Il danno ha interrotto una connessione elettrica con capacità di 1.000 megawatt, lasciando operativo solo EstLink 1 con i suoi 350 megawatt. Le autorità finlandesi hanno confermato che la sezione danneggiata si trova sul lato finlandese del cavo sottomarino. Sebbene il primo ministro finlandese Petteri Orpo abbia assicurato che l’incidente non influisce sulle forniture di elettricità per i cittadini, le riparazioni potrebbero richiedere fino a sette mesi.

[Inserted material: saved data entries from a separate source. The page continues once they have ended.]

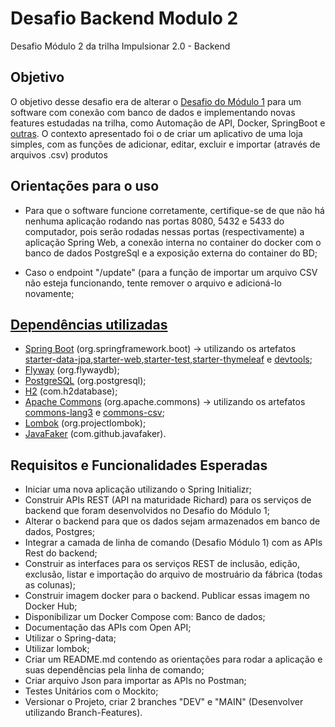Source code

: # Desafio Backend Modulo 2
Desafio Módulo 2 da trilha Impulsionar 2.0 - Backend

## Objetivo
O objetivo desse desafio era de alterar o [Desafio do Módulo 1](https://github.com/Artur-Bertoni/desafioBackendModulo1) para um software com conexão com banco de dados e implementando novas features estudadas na trilha, como Automação de API, Docker, SpringBoot e [outras](doc:requisitos-e-funcionalidades-esperadas).
O contexto apresentado foi o de criar um aplicativo de uma loja simples, com as funções de adicionar, editar, excluir e importar (através de arquivos .csv) produtos

## Orientações para o uso
- Para que o software funcione corretamente, certifique-se de que não há nenhuma aplicação rodando nas portas 8080, 5432 e 5433 do computador, pois serão rodadas nessas portas (respectivamente) a aplicação Spring Web, a conexão interna no container do docker com o banco de dados PostgreSql e a exposição externa do container do BD;

- Caso o endpoint "/update" (para a função de importar um arquivo CSV não esteja funcionando, tente remover o arquivo e adicioná-lo novamente;

## [Dependências utilizadas](https://github.com/Artur-Bertoni/desafioBackendModulo2/blob/main/pom.xml)
- [Spring Boot](https://spring.io/projects/spring-boot) (org.springframework.boot) -> utilizando os artefatos [starter-data-jpa](https://mvnrepository.com/artifact/org.springframework.boot/spring-boot-starter-data-jpa),[starter-web](https://mvnrepository.com/artifact/org.springframework.boot/spring-boot-starter-web),[starter-test](https://mvnrepository.com/artifact/org.springframework.boot/spring-boot-starter-test),[starter-thymeleaf](https://mvnrepository.com/artifact/org.springframework.boot/spring-boot-starter-thymeleaf) e [devtools](https://mvnrepository.com/artifact/org.springframework.boot/spring-boot-devtools);
- [Flyway](https://flywaydb.org) (org.flywaydb);
- [PostgreSQL](https://www.postgresql.org) (org.postgresql);
- [H2](https://www.h2database.com/html/main.html) (com.h2database);
- [Apache Commons](https://commons.apache.org) (org.apache.commons) -> utilizando os artefatos [commons-lang3](https://commons.apache.org/proper/commons-lang/) e [commons-csv](https://commons.apache.org/proper/commons-csv/);
- [Lombok](https://projectlombok.org) (org.projectlombok);
- [JavaFaker](https://github.com/DiUS/java-faker) (com.github.javafaker).

## Requisitos e Funcionalidades Esperadas
- Iniciar uma nova aplicação utilizando o Spring Initializr;
- Construir APIs REST (API na maturidade Richard) para os serviços de backend que foram desenvolvidos no Desafio do Módulo 1;
- Alterar o backend para que os dados sejam armazenados em banco de dados, Postgres;
- Integrar a camada de linha de comando (Desafio Módulo 1) com as APIs Rest do backend;
- Construir as interfaces para os serviços REST de inclusão, edição, exclusão, listar e importação do arquivo de mostruário da fábrica (todas as colunas);
- Construir imagem docker para o backend. Publicar essas imagem no Docker Hub;
- Disponibilizar um Docker Compose com: Banco de dados;
- Documentação das APIs com Open API;
- Utilizar o Spring-data;
- Utilizar lombok;
- Criar um README.md contendo as orientações para rodar a aplicação e suas dependências pela linha de comando;
- Criar arquivo Json para importar as APIs no Postman;
- Testes Unitários com o Mockito;
- Versionar o Projeto, criar 2 branches "DEV" e "MAIN" (Desenvolver utilizando Branch-Features).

Inizialmente, i sospetti si erano concentrati anche sulla nave Xin Xin Tian 2, battente bandiera di Hong Kong, gemella della Newnew Polar Bear che l’anno scorso aveva causato la perdita del gasdotto Balticconnector e il danneggiamento del cavo dati tra Finlandia e Svezia. La Xin Xin Tian 2 appartiene alla compagnia di navigazione Hainan Yangpu, parte del gruppo Torgmoll, una società di logistica cinese con stretti legami con la Russia.
Per quanto riguarda i cavi di comunicazione, due appartengono al gruppo Elisa e uno a CITIC Telecom. Le aziende hanno assicurato che le interruzioni non avranno un impatto evidente sugli utenti finali grazie ai sistemi di ridondanza: se i cavi sottomarini si rompono, è possibile utilizzare collegamenti alternativi o cavi terrestri diretti in Lettonia per garantire la connettività transfrontaliera.

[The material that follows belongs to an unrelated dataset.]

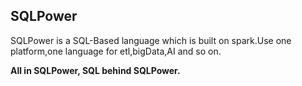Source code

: ## SQLPower

SQLPower is a SQL-Based language which is built on spark.Use one platform,one language for etl,bigData,AI and so on.


**All in SQLPower, SQL behind SQLPower.**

Questo episodio, che si aggiunge ad altri simili incidenti nella regione baltica, rappresenta un esempio perfetto di guerra ibrida moderna: azioni condotte con mezzi apparentemente civili, difficilmente attribuibili a specifici attori statali, ma capaci di provocare significativi danni alle infrastrutture critiche. La tecnica evidenzia la vulnerabilità delle società moderne, sempre più dipendenti da reti di comunicazione e approvvigionamento energetico interconnesse.
La sfida per l’Occidente è ora duplice: proteggere le infrastrutture critiche da attacchi sempre più sofisticati e sviluppare strategie di deterrenza efficaci. La risposta richiede un rafforzamento della collaborazione tra alleati, lo sviluppo di nuove tecnologie di monitoraggio e la creazione di un quadro normativo internazionale più robusto per prevenire e rispondere a questi incidenti.
L’episodio del Mar Baltico dimostra come la guerra moderna si combatta sempre più spesso nell’ombra, mirando a obiettivi strategici senza ricorrere al confronto militare diretto. La protezione delle infrastrutture sottomarine diventa quindi una priorità che richiede un approccio multidimensionale: sistemi di sorveglianza avanzati, cooperazione internazionale e capacità di risposta rapida per garantire la sicurezza delle reti che sostengono la nostra vita quotidiana.
Le parole dell’ex ministro degli Esteri lituano, Linas Linkevicius, riassumono efficacemente la situazione: “La Russia ha investito 10 miliardi di dollari per costruire la sua ‘flotta ombra’ apparentemente non solo per eludere le sanzioni. Troppe coincidenze con le comunicazioni interrotte e i cavi elettrici danneggiati. Non dobbiamo ‘cercare cooperazione’ nel controllare certe navi, ma semplicemente vietare le loro attività nel Mar Baltico”.